Il est beau, provocant, libertaire. Comme on le découvre dans l’exposition, certaines de ses photos sont si graphiques qu’elles semblent avoir été utilisées pour des pochettes de discs ou des couvertures de magazines. Il n’en est rien. Mapplethorpe n’est pas Helmut Newton. Si l’un concevait son art comme la façon la plus rapide d’accéder à la beauté et à la vérité, l’autre le voyait comme un gagne-pain édifié au fil de sa carrière en canon représentatif de beauté. Mapplethorpe, lui, n’aura que peu d’argent et guère de temps.
De son propre dire : « j’ai essayé de juxtaposer une fleur, puis une photo de bite, puis un portrait, de façon à ce qu’on puisse voir qu’il s’agit de la même chose. » Reprenons. On peut s’en défendre, mais nous voyons aujourd’hui les photographies de Robert Mapplethorpe avec moins de subversion et de polémique qu’à son époque.
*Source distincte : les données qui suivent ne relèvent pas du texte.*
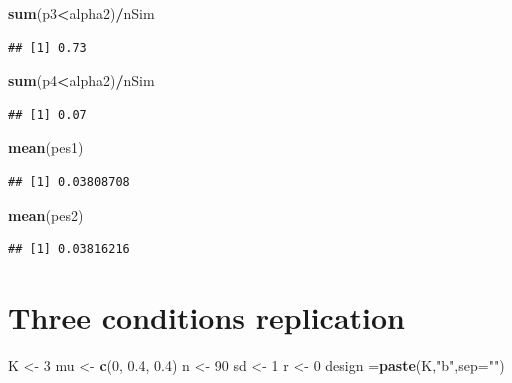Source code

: \documentclass[]{book}
\newenvironment{Shaded}{\begin{snugshade}}{\end{snugshade}}
\newcommand{\DataTypeTok}[1]{\textcolor[rgb]{0.13,0.29,0.53}{#1}}
\newcommand{\DecValTok}[1]{\textcolor[rgb]{0.00,0.00,0.81}{#1}}
\newcommand{\FloatTok}[1]{\textcolor[rgb]{0.00,0.00,0.81}{#1}}
\newcommand{\KeywordTok}[1]{\textcolor[rgb]{0.13,0.29,0.53}{\textbf{#1}}}
\newcommand{\NormalTok}[1]{#1}
\newcommand{\OperatorTok}[1]{\textcolor[rgb]{0.81,0.36,0.00}{\textbf{#1}}}
\newcommand{\StringTok}[1]{\textcolor[rgb]{0.31,0.60,0.02}{#1}}
\begin{document}
\begin{Shaded}
\begin{Highlighting}[]
\KeywordTok{sum}\NormalTok{(p3}\OperatorTok{<}\NormalTok{alpha2)}\OperatorTok{/}\NormalTok{nSim}
\end{Highlighting}
\end{Shaded}

\begin{verbatim}
## [1] 0.73
\end{verbatim}

\begin{Shaded}
\begin{Highlighting}[]
\KeywordTok{sum}\NormalTok{(p4}\OperatorTok{<}\NormalTok{alpha2)}\OperatorTok{/}\NormalTok{nSim}
\end{Highlighting}
\end{Shaded}

\begin{verbatim}
## [1] 0.07
\end{verbatim}

\begin{Shaded}
\begin{Highlighting}[]
\KeywordTok{mean}\NormalTok{(pes1)}
\end{Highlighting}
\end{Shaded}

\begin{verbatim}
## [1] 0.03808708
\end{verbatim}

\begin{Shaded}
\begin{Highlighting}[]
\KeywordTok{mean}\NormalTok{(pes2)}
\end{Highlighting}
\end{Shaded}

\begin{verbatim}
## [1] 0.03816216
\end{verbatim}

\hypertarget{three-conditions-replication}{%
\section{Three conditions replication}\label{three-conditions-replication}}

\begin{Shaded}
\begin{Highlighting}[]
\NormalTok{K <-}\StringTok{ }\DecValTok{3}
\NormalTok{mu <-}\StringTok{ }\KeywordTok{c}\NormalTok{(}\DecValTok{0}\NormalTok{, }\FloatTok{0.4}\NormalTok{, }\FloatTok{0.4}\NormalTok{)}
\NormalTok{n <-}\StringTok{ }\DecValTok{90}
\NormalTok{sd <-}\StringTok{ }\DecValTok{1}
\NormalTok{r <-}\StringTok{ }\DecValTok{0}
\NormalTok{design =}\KeywordTok{paste}\NormalTok{(K,}\StringTok{"b"}\NormalTok{,}\DataTypeTok{sep=}\StringTok{""}\NormalTok{)}
\end{Highlighting}
\end{Shaded}
\end{document}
Or, ce sont cette subversion et cette polémique qui le firent traverser la mince pellicule qui sépare la chambre noire de la salle d’expo.
Le crâne dans la chambre
Le parcours du visiteur à l’intérieur de la salle part d’un point A, le célèbre autoportrait au crâne, pour terminer à un point B, cette même photo qui, si l’on se retourne, obture la perspective. Le reste, son déroulement, voit défiler les étapes d’un photographe en construction : beaucoup de fleurs donc, de nus des deux sexes, de portions de corps en mouvement.
On sent la fascination de l’auteur, la vibration du sujet. Etonnantes, ses photos de fleurs en couleurs, à mi-parcours de la déambulation, qui éclatent sur un pan de mur violine. Mapplethorpe, maître en noir et blanc, a-t-il vu l’intérêt de coloriser sa palette vers la fin ? Ou est-ce un sursaut pop art ?
Andy Warhol est d’ailleurs au mur plus loin. Les curatrices ont choisi d’en faire une figure christique, au centre d’un plan en croix, accumulation photographique en forme dewall of fame. En face, sorte de cabine ou de chambre tendue d’un rideau frangé qui rappelle les peep shows, un avertissement aux mineurs placardé indique les backrooms.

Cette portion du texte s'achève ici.